Est-ce que le changement prévu à la réglementation américaine pourrait affecter les Canadiens ?
Même avec les protections canadiennes, un changement réglementaire aux États-Unis pourrait affecter les consommateurs et les entreprises au nord de la frontière.
« Si un service de diffusion vidéo doit payer les fournisseurs d’accès américains pour avoir un traitement préférentiel, cette dépense sera transmise aux consommateurs, qui devront payer leur abonnement plus cher », croit la directrice générale d’OpenMedia.
Il pourrait aussi être plus difficile pour les entreprises canadiennes d’offrir leurs produits aux États-Unis, puisqu’il leur sera impossible de lutter à armes égales et d’obtenir la même qualité de service. « Les fournisseurs pourraient même carrément donner la priorité aux sites américains sur leurs réseaux », ajoute Laura Tribe.
L’abandon de la neutralité du Net aux États-Unis pourrait également créer un effet boule de neige dans d’autres pays, qui affecterait aussi les entreprises canadiennes dans ces marchés.
Reste à voir si la grogne populaire suivant l’annonce de la FCC sera suffisante pour faire reculer la commission avant l’adoption de la proposition, prévue pour le 14 décembre.
« telle la possibilité qu’un fournisseur rende payant l’accès à certains sites populaires comme Facebook.
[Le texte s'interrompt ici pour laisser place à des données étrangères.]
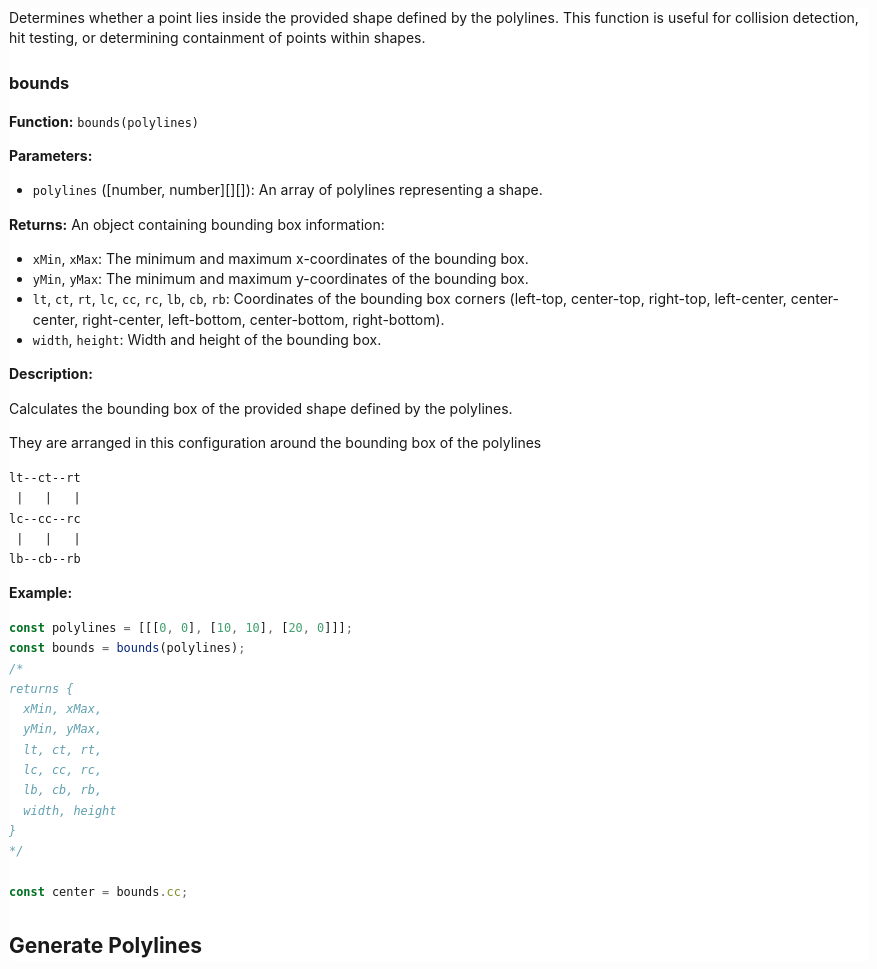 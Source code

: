 Determines whether a point lies inside the provided shape defined by the polylines. 
This function is useful for collision detection, hit testing, or determining containment of points within shapes.

### bounds

**Function:** `bounds(polylines)`

**Parameters:**
- `polylines` ([number, number][][]): An array of polylines representing a shape.

**Returns:** 
An object containing bounding box information:
- `xMin`, `xMax`: The minimum and maximum x-coordinates of the bounding box.
- `yMin`, `yMax`: The minimum and maximum y-coordinates of the bounding box.
- `lt`, `ct`, `rt`, `lc`, `cc`, `rc`, `lb`, `cb`, `rb`: Coordinates of the bounding box corners (left-top, center-top, right-top, left-center, center-center, right-center, left-bottom, center-bottom, right-bottom).
- `width`, `height`: Width and height of the bounding box.

**Description:** 

Calculates the bounding box of the provided shape defined by the polylines. 

They are arranged in this configuration around the bounding box of the polylines

```
lt--ct--rt
 |   |   |
lc--cc--rc
 |   |   | 
lb--cb--rb
```

**Example:**

```js
const polylines = [[[0, 0], [10, 10], [20, 0]]];
const bounds = bounds(polylines);
/*
returns { 
  xMin, xMax, 
  yMin, yMax, 
  lt, ct, rt, 
  lc, cc, rc,
  lb, cb, rb,
  width, height
}
*/

const center = bounds.cc;
```

## Generate Polylines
Une telle dérive — bien que théoriquement possible — est peu probable : le risque que les fournisseurs perdent leurs clients serait beaucoup trop grand. »
Que ceux qui sont assez naïf pour croire que les gros fournisseurs d’accès ne se parle pas entre eux pour fixer les prix, lever la main?
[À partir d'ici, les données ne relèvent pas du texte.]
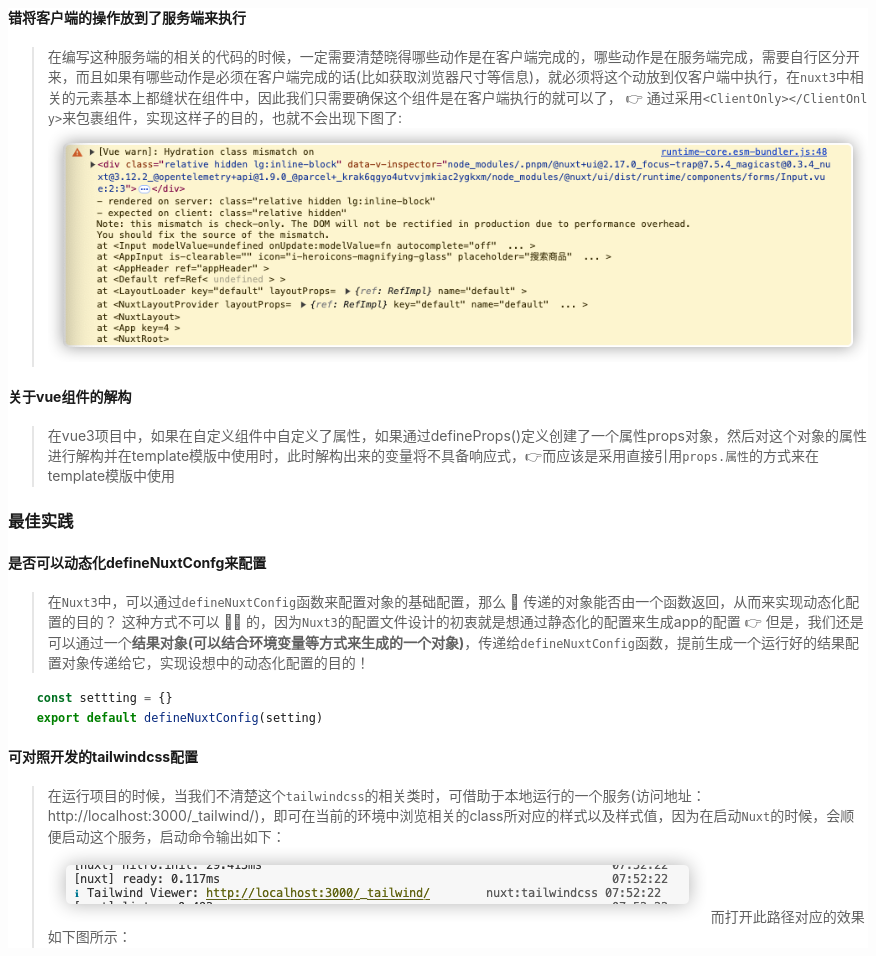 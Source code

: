 #### 错将客户端的操作放到了服务端来执行
> 在编写这种服务端的相关的代码的时候，一定需要清楚晓得哪些动作是在客户端完成的，哪些动作是在服务端完成，需要自行区分开来，而且如果有哪些动作是必须在客户端完成的话(比如获取浏览器尺寸等信息)，就必须将这个动放到仅客户端中执行，在`nuxt3`中相关的元素基本上都缝状在组件中，因此我们只需要确保这个组件是在客户端执行的就可以了，
> :point_right: 通过采用`<ClientOnly></ClientOnly>`来包裹组件，实现这样子的目的，也就不会出现下图了:
![混入了客户端的操作](./assets/images/混入了客户端的操作.png)

#### 关于vue组件的解构
> 在vue3项目中，如果在自定义组件中自定义了属性，如果通过defineProps()定义创建了一个属性props对象，然后对这个对象的属性进行解构并在template模版中使用时，此时解构出来的变量将不具备响应式，👉而应该是采用直接引用`props.属性`的方式来在template模版中使用

### 最佳实践

#### 是否可以动态化defineNuxtConfg来配置
> 在`Nuxt3`中，可以通过`defineNuxtConfig`函数来配置对象的基础配置，那么 :thinking: 传递的对象能否由一个函数返回，从而来实现动态化配置的目的？
> 这种方式不可以 :no_good_man: 的，因为`Nuxt3`的配置文件设计的初衷就是想通过静态化的配置来生成app的配置
> :point_right: 但是，我们还是可以通过一个**结果对象(可以结合环境变量等方式来生成的一个对象)**，传递给`defineNuxtConfig`函数，提前生成一个运行好的结果配置对象传递给它，实现设想中的动态化配置的目的！
```typescript
	const settting = {}
	export default defineNuxtConfig(setting)
```

#### 可对照开发的tailwindcss配置
> 在运行项目的时候，当我们不清楚这个`tailwindcss`的相关类时，可借助于本地运行的一个服务(访问地址：http://localhost:3000/_tailwind/)，即可在当前的环境中浏览相关的class所对应的样式以及样式值，因为在启动`Nuxt`的时候，会顺便启动这个服务，启动命令输出如下：
![开启tailwindcss服务.png](./assets/images/开启tailwindcss服务.png)
>而打开此路径对应的效果如下图所示：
C’est sur que si une idée comme ça: de faire payé l’accès à des sites (ultra) populaires comme Facebook fait sont chemin, les distributeurs vont faire le « move » presque tous en même temps et presque tous au même tarif. Comme s’il en auraient discuté entre eux…
Fort à parier qu’en plus, au début la tarification sera dérisoire: quelque dollars seulement, mais elle augmentera assurément.